__Your goal__:
Leaving out the pictures, transcribe all of the records faithfully.

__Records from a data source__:
+---+
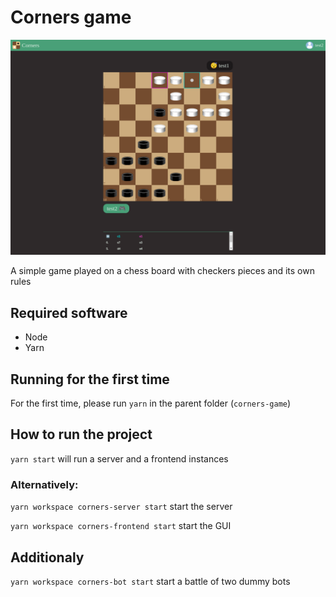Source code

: # Corners game

<img src="./screenshots/game.png" width="550">

A simple game played on a chess board with checkers pieces and its own 
rules

## Required software

* Node
* Yarn

## Running for the first time

For the first time, please run `yarn` in the parent folder (`corners-game`)

## How to run the project

`yarn start` will run a server and a frontend instances

### Alternatively:

`yarn workspace corners-server start` start the server

`yarn workspace corners-frontend start` start the GUI

## Additionaly

`yarn workspace corners-bot start` start a battle of two dummy bots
+---+
__Response area__:
Source code

: # Corners game

<img src="./screenshots/game.png" width="550">

A simple game played on a chess board with checkers pieces and its own 
rules

## Required software

* Node
* Yarn

## Running for the first time

For the first time, please run `yarn` in the parent folder (`corners-game`)

## How to run the project

`yarn start` will run a server and a frontend instances

### Alternatively:

`yarn workspace corners-server start` start the server

`yarn workspace corners-frontend start` start the GUI

## Additionaly

`yarn workspace corners-bot start` start a battle of two dummy bots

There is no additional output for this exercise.